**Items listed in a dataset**
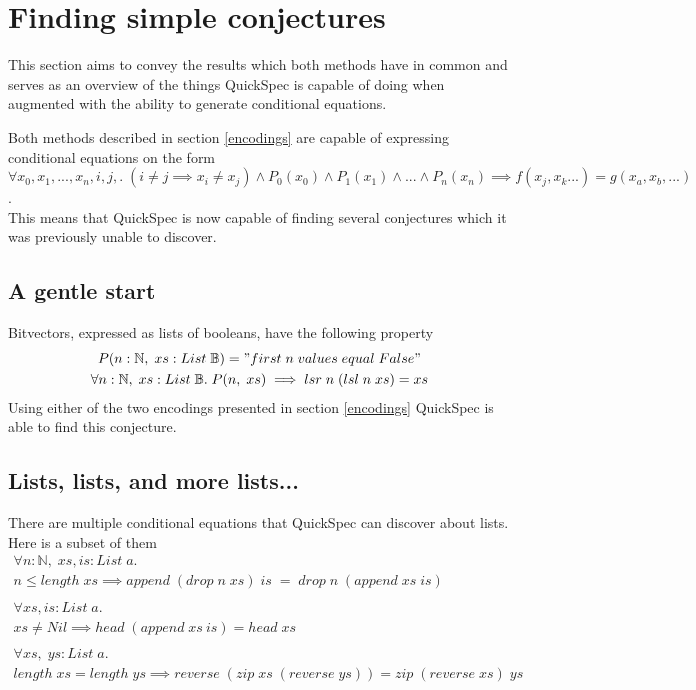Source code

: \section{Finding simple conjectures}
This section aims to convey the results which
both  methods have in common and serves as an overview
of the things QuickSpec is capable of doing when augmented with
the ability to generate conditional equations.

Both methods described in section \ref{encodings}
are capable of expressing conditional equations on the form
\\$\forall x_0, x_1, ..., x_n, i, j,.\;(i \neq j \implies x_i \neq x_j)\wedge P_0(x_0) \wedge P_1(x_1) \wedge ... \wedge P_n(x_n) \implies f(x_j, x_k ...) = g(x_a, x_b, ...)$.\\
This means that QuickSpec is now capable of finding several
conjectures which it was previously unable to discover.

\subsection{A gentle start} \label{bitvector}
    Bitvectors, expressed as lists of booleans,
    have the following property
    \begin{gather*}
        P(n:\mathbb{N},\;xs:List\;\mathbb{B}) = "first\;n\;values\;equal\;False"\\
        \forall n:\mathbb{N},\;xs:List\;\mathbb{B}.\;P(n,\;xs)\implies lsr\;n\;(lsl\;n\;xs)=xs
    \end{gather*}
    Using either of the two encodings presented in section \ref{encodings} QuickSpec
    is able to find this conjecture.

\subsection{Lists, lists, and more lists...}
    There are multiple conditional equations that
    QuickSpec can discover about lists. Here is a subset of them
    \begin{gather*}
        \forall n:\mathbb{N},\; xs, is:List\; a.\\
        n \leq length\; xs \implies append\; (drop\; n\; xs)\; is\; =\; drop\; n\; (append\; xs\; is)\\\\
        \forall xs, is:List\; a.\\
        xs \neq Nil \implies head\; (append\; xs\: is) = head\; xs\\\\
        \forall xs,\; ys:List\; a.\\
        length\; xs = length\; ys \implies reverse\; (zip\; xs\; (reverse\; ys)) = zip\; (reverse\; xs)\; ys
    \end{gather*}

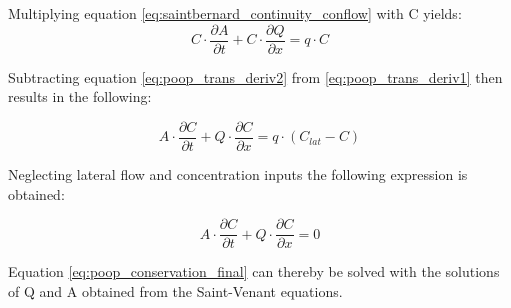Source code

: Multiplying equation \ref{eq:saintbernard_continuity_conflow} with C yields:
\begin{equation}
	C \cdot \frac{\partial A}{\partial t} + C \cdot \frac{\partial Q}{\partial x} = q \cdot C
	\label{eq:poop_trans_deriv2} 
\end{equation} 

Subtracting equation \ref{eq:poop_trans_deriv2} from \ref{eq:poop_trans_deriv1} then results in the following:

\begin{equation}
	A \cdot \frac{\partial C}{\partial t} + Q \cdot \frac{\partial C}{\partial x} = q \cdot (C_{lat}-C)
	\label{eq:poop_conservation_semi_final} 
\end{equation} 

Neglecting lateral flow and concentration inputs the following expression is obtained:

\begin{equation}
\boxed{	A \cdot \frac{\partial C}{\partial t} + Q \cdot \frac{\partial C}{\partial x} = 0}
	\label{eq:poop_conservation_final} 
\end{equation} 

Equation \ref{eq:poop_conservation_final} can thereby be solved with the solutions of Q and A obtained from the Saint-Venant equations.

**YOUR ASSIGNMENT**
Count up the lines in the records where the string "forall" appears. Your reply is that number alone.

**OUTPUT FOR THIS EXERCISE**
5